There are a vast number of systems approaches. Most professional disciplines have crafted systems theories that organize their practice, ecological and management beliefs. For this chapter we use the term systems theory as a focus on social organizations and how they are maintained and challenged by the environmental pressures both internal and external. In this chapter we use the concept of systems theory in several ways: The exercise of power and structure to establish compliance of patients and citizens within health-related systems; The changes that occur within social organizations when established patterns are challenged; systemic discrimination that occurs when access to care and the care provided is determined by differences not related to health needs. Systems theory re-emerges in Section 3 when the focus becomes challenging health care systems and a theoretical proposal of a patient perspective of health care systems.
4. Role theory
Actions within social organizations and everyday activity are socially defined categories (e.g. teenager, patient, expert). Each role is a set of rights, duties, expectations, norms, and behaviours that a person has to face and fulfill. We become socialized into the roles we play either explicitly or by testing boundaries with those in positions of power. Contested roles exist when values, policies and procedures change expectations and relationships. We use role theory to focus on the role of the patient or citizen with various systems. In particular we see a series of patient roles through emerging social innovations in health care and community support. The role of the patient and the reciprocal role of the ‘other’, professional, patient, natural support provide a template to understand role theory. This is particularly apparent in chapter two which is a detailed study of how roles are changed during through new social movements which are social innovations.
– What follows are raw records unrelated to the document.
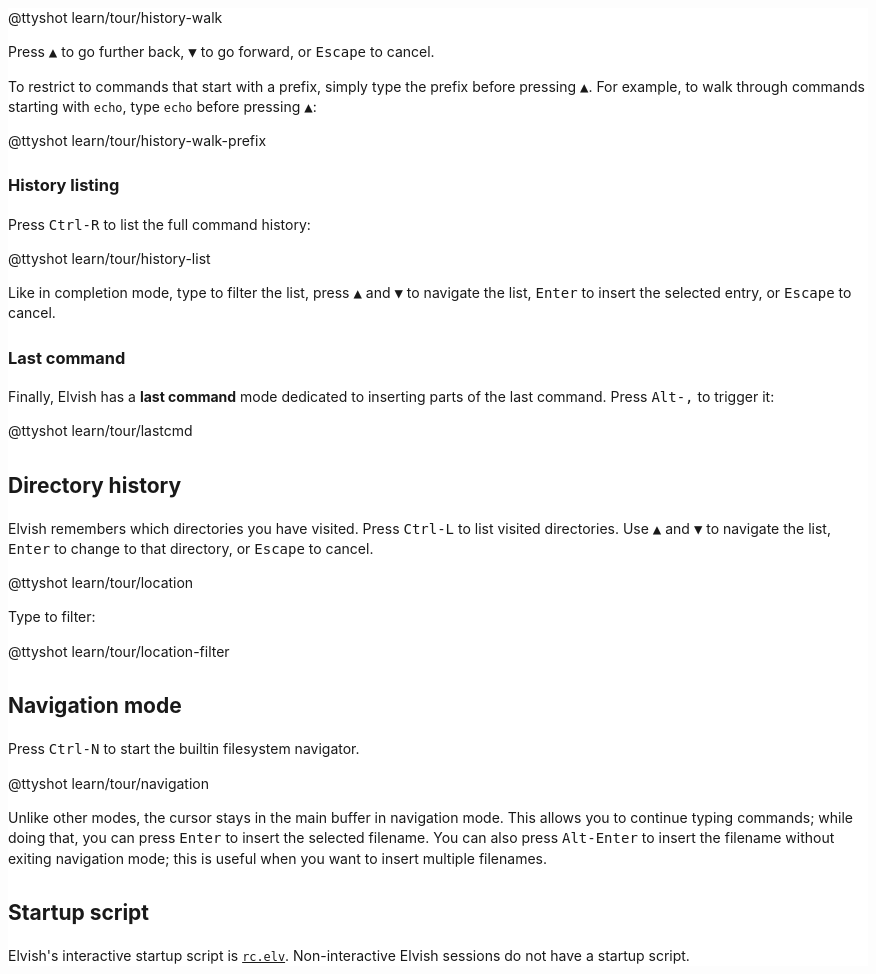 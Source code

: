 @ttyshot learn/tour/history-walk

Press <kbd>▲</kbd> to go further back, <kbd>▼</kbd> to go forward, or
<kbd>Escape</kbd> to cancel.

To restrict to commands that start with a prefix, simply type the prefix before
pressing <kbd>▲</kbd>. For example, to walk through commands starting with
`echo`, type `echo` before pressing <kbd>▲</kbd>:

@ttyshot learn/tour/history-walk-prefix

### History listing

Press <kbd>Ctrl-R</kbd> to list the full command history:

@ttyshot learn/tour/history-list

Like in completion mode, type to filter the list, press <kbd>▲</kbd> and
<kbd>▼</kbd> to navigate the list, <kbd>Enter</kbd> to insert the selected
entry, or <kbd>Escape</kbd> to cancel.

### Last command

Finally, Elvish has a **last command** mode dedicated to inserting parts of the
last command. Press <kbd>Alt-,</kbd> to trigger it:

@ttyshot learn/tour/lastcmd

## Directory history

Elvish remembers which directories you have visited. Press <kbd>Ctrl-L</kbd> to
list visited directories. Use <kbd>▲</kbd> and <kbd>▼</kbd> to navigate the
list, <kbd>Enter</kbd> to change to that directory, or <kbd>Escape</kbd> to
cancel.

@ttyshot learn/tour/location

Type to filter:

@ttyshot learn/tour/location-filter

## Navigation mode

Press <kbd>Ctrl-N</kbd> to start the builtin filesystem navigator.

@ttyshot learn/tour/navigation

Unlike other modes, the cursor stays in the main buffer in navigation mode. This
allows you to continue typing commands; while doing that, you can press
<kbd>Enter</kbd> to insert the selected filename. You can also press
<kbd>Alt-Enter</kbd> to insert the filename without exiting navigation mode;
this is useful when you want to insert multiple filenames.

## Startup script

Elvish's interactive startup script is [`rc.elv`](../ref/command.html#rc-file).
Non-interactive Elvish sessions do not have a startup script.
4. Asset and Deficit based approaches.
A major shift in health promotion occurred as the impact of post-modern thinking seeped into health care during the latter half of the 20th Century. The impact of the shift from deficit to asset foundations are outlined in this 2010 powerpoint from Glasgow Centre for Public Health (https://www.gcph.co.uk/assets/0000/2627/GCPH_Briefing_Paper_CS9web.pdf ). This has enabled a shift from less than effective campaigns to change the deficit, problem, or behaviours of populations to engaging with communities to co design innovative solutions to systemic barriers. The early successes led to the adoption of community based participatory research which is the hallmark of most community health promotion initiatives.
The above theories supported new emancipatory social sciences, social justice and civil rights movements, community based participatory research, salutogenic strategies that are described throughout the book.
Introduction to the topics
As the first section in this science of engagement, we look to the natural evolution of patient roles in health using health research as the common denominator to note the rapid changes in patient roles. The first chapter provides a brief historical review of examples from my research career to demonstrate the evolution of patient roles in health care beginning with institutionalization and ending emerging paradigms that will change the roles of patients significantly. The second chapter is an article based on my first formal attempt to understand the feasibility and processes of peer research in a grounded theory study of social innovators and the new social movements they fostered. The third chapter is a compilation of experience with peer research partnerships to consider the benefits to both researchers and patients when engagement occurs and checklists to track personal progress. The final chapter introduces the emergence of a new science of patient experience that incorporates general approaches to engagement created specifically to support social innovation through social innovation and peer research.